INSTRUCTIONS FOR THE TASK:
Your answer must consist of exactly the lines below, starting with the line with "[x] have a persistent" and going on through the line with "[x] user data", and nothing else.

◇ ◇ ◇

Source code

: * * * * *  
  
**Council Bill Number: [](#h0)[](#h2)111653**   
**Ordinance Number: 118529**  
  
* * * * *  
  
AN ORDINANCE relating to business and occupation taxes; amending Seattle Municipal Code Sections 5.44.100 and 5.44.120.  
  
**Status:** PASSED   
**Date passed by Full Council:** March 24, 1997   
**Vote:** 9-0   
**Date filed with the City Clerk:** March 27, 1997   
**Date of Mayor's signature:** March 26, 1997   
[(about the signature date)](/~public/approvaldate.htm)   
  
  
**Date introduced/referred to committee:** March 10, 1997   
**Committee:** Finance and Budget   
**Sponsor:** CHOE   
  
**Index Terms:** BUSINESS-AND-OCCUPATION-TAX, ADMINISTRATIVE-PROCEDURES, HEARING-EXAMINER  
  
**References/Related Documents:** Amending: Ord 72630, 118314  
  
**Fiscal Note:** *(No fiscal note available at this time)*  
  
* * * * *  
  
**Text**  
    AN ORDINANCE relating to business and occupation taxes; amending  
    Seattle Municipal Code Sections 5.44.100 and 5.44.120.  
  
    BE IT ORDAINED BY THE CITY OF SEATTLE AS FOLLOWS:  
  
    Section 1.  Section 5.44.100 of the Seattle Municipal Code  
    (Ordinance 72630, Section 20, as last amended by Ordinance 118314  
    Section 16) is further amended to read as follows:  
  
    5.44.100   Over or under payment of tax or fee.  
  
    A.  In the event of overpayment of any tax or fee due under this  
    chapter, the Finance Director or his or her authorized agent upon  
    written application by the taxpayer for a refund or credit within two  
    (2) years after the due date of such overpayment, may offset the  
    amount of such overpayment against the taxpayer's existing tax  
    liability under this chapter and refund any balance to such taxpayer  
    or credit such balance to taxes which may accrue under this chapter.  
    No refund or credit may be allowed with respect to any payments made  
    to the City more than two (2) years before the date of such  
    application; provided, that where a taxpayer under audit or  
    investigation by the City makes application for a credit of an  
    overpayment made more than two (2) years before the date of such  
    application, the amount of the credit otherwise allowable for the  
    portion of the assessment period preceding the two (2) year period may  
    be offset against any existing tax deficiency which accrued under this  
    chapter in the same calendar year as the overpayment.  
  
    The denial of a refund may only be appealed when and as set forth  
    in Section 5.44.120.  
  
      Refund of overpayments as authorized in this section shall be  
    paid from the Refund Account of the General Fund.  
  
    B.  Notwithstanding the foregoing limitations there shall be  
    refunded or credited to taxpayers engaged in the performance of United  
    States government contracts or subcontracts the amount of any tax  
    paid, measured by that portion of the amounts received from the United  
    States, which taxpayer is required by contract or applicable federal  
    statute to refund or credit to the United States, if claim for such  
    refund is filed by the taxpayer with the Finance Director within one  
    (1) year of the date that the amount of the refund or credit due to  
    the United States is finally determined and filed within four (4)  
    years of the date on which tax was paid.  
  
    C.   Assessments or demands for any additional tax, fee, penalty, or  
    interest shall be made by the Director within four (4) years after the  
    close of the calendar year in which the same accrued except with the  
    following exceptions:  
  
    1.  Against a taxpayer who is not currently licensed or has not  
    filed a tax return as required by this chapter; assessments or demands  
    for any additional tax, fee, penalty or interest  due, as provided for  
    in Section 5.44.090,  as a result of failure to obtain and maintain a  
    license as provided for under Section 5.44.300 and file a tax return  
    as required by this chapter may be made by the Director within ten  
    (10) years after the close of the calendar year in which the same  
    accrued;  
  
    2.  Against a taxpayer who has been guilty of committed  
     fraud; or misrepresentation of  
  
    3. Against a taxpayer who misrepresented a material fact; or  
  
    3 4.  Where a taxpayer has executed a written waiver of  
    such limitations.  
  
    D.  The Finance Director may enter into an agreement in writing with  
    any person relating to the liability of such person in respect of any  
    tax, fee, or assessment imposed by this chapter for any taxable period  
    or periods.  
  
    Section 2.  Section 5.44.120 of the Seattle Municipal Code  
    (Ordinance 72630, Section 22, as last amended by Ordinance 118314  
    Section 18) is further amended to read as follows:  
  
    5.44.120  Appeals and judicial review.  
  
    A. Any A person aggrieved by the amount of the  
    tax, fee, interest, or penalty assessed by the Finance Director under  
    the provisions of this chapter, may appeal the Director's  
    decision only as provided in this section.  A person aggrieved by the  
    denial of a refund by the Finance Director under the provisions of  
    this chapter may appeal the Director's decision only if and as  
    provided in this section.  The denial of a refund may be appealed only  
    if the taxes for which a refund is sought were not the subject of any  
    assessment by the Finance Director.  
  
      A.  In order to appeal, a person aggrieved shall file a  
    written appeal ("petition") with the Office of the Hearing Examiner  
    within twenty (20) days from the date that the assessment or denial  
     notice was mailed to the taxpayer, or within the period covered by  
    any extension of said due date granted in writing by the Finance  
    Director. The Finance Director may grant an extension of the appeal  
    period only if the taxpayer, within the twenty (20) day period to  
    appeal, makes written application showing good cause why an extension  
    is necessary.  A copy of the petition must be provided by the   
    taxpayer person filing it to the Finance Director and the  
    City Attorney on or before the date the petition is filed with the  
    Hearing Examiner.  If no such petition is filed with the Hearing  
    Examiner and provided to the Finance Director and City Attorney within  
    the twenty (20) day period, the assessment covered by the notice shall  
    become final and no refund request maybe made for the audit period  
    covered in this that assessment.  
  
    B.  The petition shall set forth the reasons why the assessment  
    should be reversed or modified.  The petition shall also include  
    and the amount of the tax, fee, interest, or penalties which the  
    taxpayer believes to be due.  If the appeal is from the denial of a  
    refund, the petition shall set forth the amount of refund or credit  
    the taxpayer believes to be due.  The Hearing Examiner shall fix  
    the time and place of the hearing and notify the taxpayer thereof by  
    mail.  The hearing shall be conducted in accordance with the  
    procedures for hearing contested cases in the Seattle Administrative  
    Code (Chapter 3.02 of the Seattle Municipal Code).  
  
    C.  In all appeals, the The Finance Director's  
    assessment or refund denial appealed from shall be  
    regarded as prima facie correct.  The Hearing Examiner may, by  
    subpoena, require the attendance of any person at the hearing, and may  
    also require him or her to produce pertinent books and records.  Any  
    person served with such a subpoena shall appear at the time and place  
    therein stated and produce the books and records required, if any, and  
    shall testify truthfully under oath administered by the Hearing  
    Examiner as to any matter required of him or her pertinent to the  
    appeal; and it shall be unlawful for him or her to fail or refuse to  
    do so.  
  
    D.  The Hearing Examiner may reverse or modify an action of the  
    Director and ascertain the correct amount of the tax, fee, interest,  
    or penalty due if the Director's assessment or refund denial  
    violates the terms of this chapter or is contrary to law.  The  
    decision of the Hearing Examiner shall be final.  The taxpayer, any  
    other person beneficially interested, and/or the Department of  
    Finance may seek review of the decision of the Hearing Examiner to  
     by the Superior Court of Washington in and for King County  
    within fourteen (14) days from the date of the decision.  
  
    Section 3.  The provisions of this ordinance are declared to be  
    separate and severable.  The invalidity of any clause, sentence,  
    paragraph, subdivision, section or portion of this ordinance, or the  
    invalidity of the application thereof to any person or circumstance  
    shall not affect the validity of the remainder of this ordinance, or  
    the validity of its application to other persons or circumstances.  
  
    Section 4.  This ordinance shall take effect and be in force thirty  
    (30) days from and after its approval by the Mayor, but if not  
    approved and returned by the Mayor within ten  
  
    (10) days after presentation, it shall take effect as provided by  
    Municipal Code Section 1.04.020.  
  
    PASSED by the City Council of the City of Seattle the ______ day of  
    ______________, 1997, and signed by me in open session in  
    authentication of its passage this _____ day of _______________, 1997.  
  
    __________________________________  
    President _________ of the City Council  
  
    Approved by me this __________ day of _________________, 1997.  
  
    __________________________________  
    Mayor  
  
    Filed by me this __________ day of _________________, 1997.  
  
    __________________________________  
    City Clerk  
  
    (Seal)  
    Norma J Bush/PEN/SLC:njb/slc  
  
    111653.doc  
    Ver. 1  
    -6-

◇ ◇ ◇

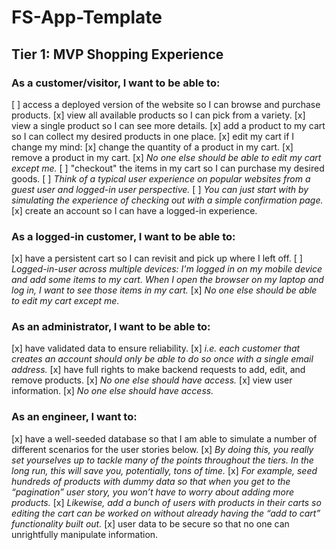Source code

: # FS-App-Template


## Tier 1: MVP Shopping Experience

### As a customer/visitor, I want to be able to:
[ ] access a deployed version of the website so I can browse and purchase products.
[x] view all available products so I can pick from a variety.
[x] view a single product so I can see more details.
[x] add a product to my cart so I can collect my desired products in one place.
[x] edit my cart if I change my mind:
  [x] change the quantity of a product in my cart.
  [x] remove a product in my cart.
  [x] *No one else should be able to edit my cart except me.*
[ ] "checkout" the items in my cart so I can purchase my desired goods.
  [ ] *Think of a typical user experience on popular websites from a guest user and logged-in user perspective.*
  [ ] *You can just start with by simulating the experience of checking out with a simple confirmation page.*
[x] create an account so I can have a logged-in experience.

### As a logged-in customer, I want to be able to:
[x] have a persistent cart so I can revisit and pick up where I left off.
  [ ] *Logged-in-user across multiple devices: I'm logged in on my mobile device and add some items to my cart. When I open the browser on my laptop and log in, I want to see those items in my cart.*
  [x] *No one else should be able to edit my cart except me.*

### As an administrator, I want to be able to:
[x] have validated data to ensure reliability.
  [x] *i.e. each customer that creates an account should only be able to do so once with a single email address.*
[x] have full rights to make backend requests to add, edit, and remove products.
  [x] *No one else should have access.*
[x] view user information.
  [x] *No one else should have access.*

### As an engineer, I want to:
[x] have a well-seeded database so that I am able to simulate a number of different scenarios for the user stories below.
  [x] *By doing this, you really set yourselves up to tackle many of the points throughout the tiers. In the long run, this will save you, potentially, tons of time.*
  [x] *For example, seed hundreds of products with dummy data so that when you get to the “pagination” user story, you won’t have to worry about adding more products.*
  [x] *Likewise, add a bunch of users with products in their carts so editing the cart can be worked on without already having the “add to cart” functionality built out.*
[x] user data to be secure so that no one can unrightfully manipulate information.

◇ ◇ ◇

WRITTEN ANSWER:
[x] have a persistent cart so I can revisit and pick up where I left off.
  [ ] *Logged-in-user across multiple devices: I'm logged in on my mobile device and add some items to my cart. When I open the browser on my laptop and log in, I want to see those items in my cart.*
  [x] *No one else should be able to edit my cart except me.*

### As an administrator, I want to be able to:
[x] have validated data to ensure reliability.
  [x] *i.e. each customer that creates an account should only be able to do so once with a single email address.*
[x] have full rights to make backend requests to add, edit, and remove products.
  [x] *No one else should have access.*
[x] view user information.
  [x] *No one else should have access.*

### As an engineer, I want to:
[x] have a well-seeded database so that I am able to simulate a number of different scenarios for the user stories below.
  [x] *By doing this, you really set yourselves up to tackle many of the points throughout the tiers. In the long run, this will save you, potentially, tons of time.*
  [x] *For example, seed hundreds of products with dummy data so that when you get to the “pagination” user story, you won’t have to worry about adding more products.*
  [x] *Likewise, add a bunch of users with products in their carts so editing the cart can be worked on without already having the “add to cart” functionality built out.*
[x] user data to be secure so that no one can unrightfully manipulate information.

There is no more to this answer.